▸ About this task: The answer must reproduce every record exactly, with all pictures omitted.
---+---
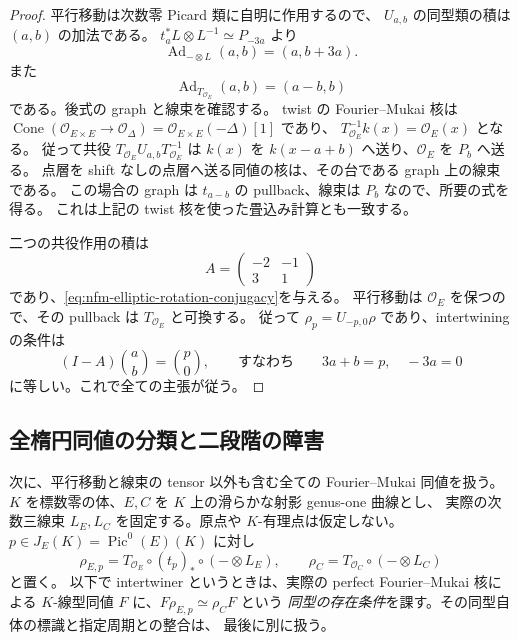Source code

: \begin{proof}
平行移動は次数零 Picard 類に自明に作用するので、
$U_{a,b}$ の同型類の積は $(a,b)$ の加法である。
$t_a^*L\otimes L^{-1}\simeq P_{-3a}$ より
\[
 \operatorname{Ad}_{-\otimes L}(a,b)=(a,b+3a).
\]
また
\[
 \operatorname{Ad}_{T_{\mathcal O_E}}(a,b)=(a-b,b)
\]
である。後式の graph と線束を確認する。
twist の Fourier--Mukai 核は
$\operatorname{Cone}(\mathcal O_{E\times E}\to\mathcal O_\Delta)
=\mathcal O_{E\times E}(-\Delta)[1]$ であり、
$T_{\mathcal O_E}^{-1}k(x)=\mathcal O_E(x)$ となる。
従って共役 $T_{\mathcal O_E}U_{a,b}T_{\mathcal O_E}^{-1}$ は
$k(x)$ を $k(x-a+b)$ へ送り、$\mathcal O_E$ を $P_b$ へ送る。
点層を shift なしの点層へ送る同値の核は、その台である graph 上の線束である。
この場合の graph は $t_{a-b}$ の pullback、線束は $P_b$ なので、所要の式を得る。
これは上記の twist 核を使った畳込み計算とも一致する。

二つの共役作用の積は
\[
 A=\begin{pmatrix}-2&-1\\3&1\end{pmatrix}
\]
であり、\eqref{eq:nfm-elliptic-rotation-conjugacy}を与える。
平行移動は $\mathcal O_E$ を保つので、その pullback は
$T_{\mathcal O_E}$ と可換する。
従って $\rho_p=U_{-p,0}\rho$ であり、intertwining の条件は
\[
 (I-A)\binom ab=\binom p0,
 \qquad\text{すなわち}\qquad
 3a+b=p,\quad -3a=0
\]
に等しい。これで全ての主張が従う。
\end{proof}

\subsection{全楕円同値の分類と二段階の障害}

次に、平行移動と線束の tensor 以外も含む全ての Fourier--Mukai 同値を扱う。
$K$ を標数零の体、$E,C$ を $K$ 上の滑らかな射影 genus-one 曲線とし、
実際の次数三線束 $L_E,L_C$ を固定する。原点や $K$-有理点は仮定しない。
$p\in J_E(K)=\operatorname{Pic}^0(E)(K)$ に対し
\[
 \rho_{E,p}=T_{\mathcal O_E}\circ(t_p)_*\circ(-\otimes L_E),
 \qquad
 \rho_C=T_{\mathcal O_C}\circ(-\otimes L_C)
\]
と置く。
以下で intertwiner というときは、実際の perfect Fourier--Mukai 核による
$K$-線型同値 $F$ に、$F\rho_{E,p}\simeq\rho_CF$ という
\emph{同型の存在条件}を課す。その同型自体の標識と指定周期との整合は、
最後に別に扱う。

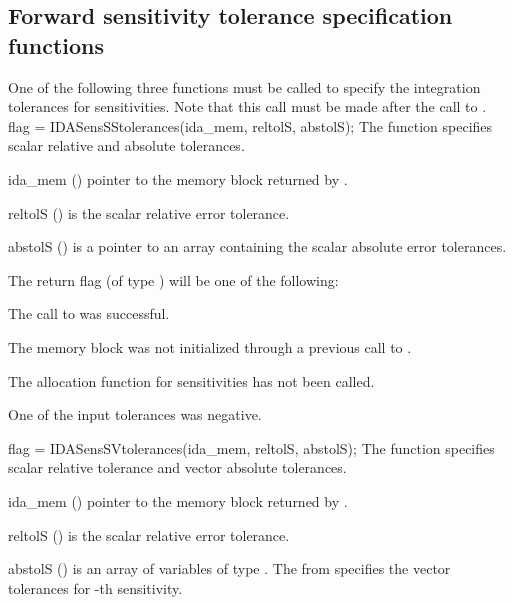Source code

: \subsection{Forward sensitivity tolerance specification functions}
\label{sss:idafwdtolerances}
One of the following three functions must be called to specify the
integration tolerances for sensitivities. Note that this call must be made after 
the call to .
{
  flag = IDASensSStolerances(ida\_mem, reltolS, abstolS);
}
{
  The function  specifies scalar relative and absolute
  tolerances.
}
{
  \begin{args}
  \item[ida\_mem] ()
    pointer to the {\idas} memory block returned by .
  \item[reltolS] ()
    is the scalar relative error tolerance.
  \item[abstolS] ()
    is a pointer to an array containing the scalar absolute 
    error tolerances.
  \end{args}
}
{
  The return flag  (of type ) will be one of the following:
  \begin{args}
  \item[\Id{IDA\_SUCCESS}]
    The call to  was successful.
  \item[\Id{IDA\_MEM\_NULL}] 
    The {\idas} memory block was not initialized through a previous call to
    .
  \item[\Id{IDA\_NO\_SENS}] 
    The allocation function for sensitivities  has not been called.
  \item[\Id{IDA\_ILL\_INPUT}] 
    One of the input tolerances was negative.
  \end{args}
}
{}
{
  flag = IDASensSVtolerances(ida\_mem, reltolS, abstolS);
}
{
  The function  specifies scalar relative tolerance and
  vector absolute tolerances.
}
{
  \begin{args}
  \item[ida\_mem] ()
    pointer to the {\idas} memory block returned by .
  \item[reltolS] ()
    is the scalar relative error tolerance.
  \item[abstolS] ()
    is an array of  variables of type . The  from
     specifies the vector tolerances for -th sensitivity.
  \end{args}
}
---+---
▸ Written answer:
Source code

: \begin{proof}
平行移動は次数零 Picard 類に自明に作用するので、
$U_{a,b}$ の同型類の積は $(a,b)$ の加法である。
$t_a^*L\otimes L^{-1}\simeq P_{-3a}$ より
\[
 \operatorname{Ad}_{-\otimes L}(a,b)=(a,b+3a).
\]
また
\[
 \operatorname{Ad}_{T_{\mathcal O_E}}(a,b)=(a-b,b)
\]
である。後式の graph と線束を確認する。
twist の Fourier--Mukai 核は
$\operatorname{Cone}(\mathcal O_{E\times E}\to\mathcal O_\Delta)
=\mathcal O_{E\times E}(-\Delta)[1]$ であり、
$T_{\mathcal O_E}^{-1}k(x)=\mathcal O_E(x)$ となる。
従って共役 $T_{\mathcal O_E}U_{a,b}T_{\mathcal O_E}^{-1}$ は
$k(x)$ を $k(x-a+b)$ へ送り、$\mathcal O_E$ を $P_b$ へ送る。
点層を shift なしの点層へ送る同値の核は、その台である graph 上の線束である。
この場合の graph は $t_{a-b}$ の pullback、線束は $P_b$ なので、所要の式を得る。
これは上記の twist 核を使った畳込み計算とも一致する。

二つの共役作用の積は
\[
 A=\begin{pmatrix}-2&-1\\3&1\end{pmatrix}
\]
であり、\eqref{eq:nfm-elliptic-rotation-conjugacy}を与える。
平行移動は $\mathcal O_E$ を保つので、その pullback は
$T_{\mathcal O_E}$ と可換する。
従って $\rho_p=U_{-p,0}\rho$ であり、intertwining の条件は
\[
 (I-A)\binom ab=\binom p0,
 \qquad\text{すなわち}\qquad
 3a+b=p,\quad -3a=0
\]
に等しい。これで全ての主張が従う。
\end{proof}

\subsection{全楕円同値の分類と二段階の障害}

次に、平行移動と線束の tensor 以外も含む全ての Fourier--Mukai 同値を扱う。
$K$ を標数零の体、$E,C$ を $K$ 上の滑らかな射影 genus-one 曲線とし、
実際の次数三線束 $L_E,L_C$ を固定する。原点や $K$-有理点は仮定しない。
$p\in J_E(K)=\operatorname{Pic}^0(E)(K)$ に対し
\[
 \rho_{E,p}=T_{\mathcal O_E}\circ(t_p)_*\circ(-\otimes L_E),
 \qquad
 \rho_C=T_{\mathcal O_C}\circ(-\otimes L_C)
\]
と置く。
以下で intertwiner というときは、実際の perfect Fourier--Mukai 核による
$K$-線型同値 $F$ に、$F\rho_{E,p}\simeq\rho_CF$ という
\emph{同型の存在条件}を課す。その同型自体の標識と指定周期との整合は、
最後に別に扱う。

Source code

: \subsection{Forward sensitivity tolerance specification functions}
\label{sss:idafwdtolerances}
One of the following three functions must be called to specify the
integration tolerances for sensitivities. Note that this call must be made after 
the call to .
{
  flag = IDASensSStolerances(ida\_mem, reltolS, abstolS);
}
{
  The function  specifies scalar relative and absolute
  tolerances.
}
{
  \begin{args}
  \item[ida\_mem] ()
    pointer to the {\idas} memory block returned by .
  \item[reltolS] ()
    is the scalar relative error tolerance.
  \item[abstolS] ()
    is a pointer to an array containing the scalar absolute 
    error tolerances.
  \end{args}
}
{
  The return flag  (of type ) will be one of the following:
  \begin{args}
  \item[\Id{IDA\_SUCCESS}]
    The call to  was successful.
  \item[\Id{IDA\_MEM\_NULL}] 
    The {\idas} memory block was not initialized through a previous call to
    .
  \item[\Id{IDA\_NO\_SENS}] 
    The allocation function for sensitivities  has not been called.
  \item[\Id{IDA\_ILL\_INPUT}] 
    One of the input tolerances was negative.
  \end{args}
}
{}
{
  flag = IDASensSVtolerances(ida\_mem, reltolS, abstolS);
}
{
  The function  specifies scalar relative tolerance and
  vector absolute tolerances.
}
{
  \begin{args}
  \item[ida\_mem] ()
    pointer to the {\idas} memory block returned by .
  \item[reltolS] ()
    is the scalar relative error tolerance.
  \item[abstolS] ()
    is an array of  variables of type . The  from
     specifies the vector tolerances for -th sensitivity.
  \end{args}
}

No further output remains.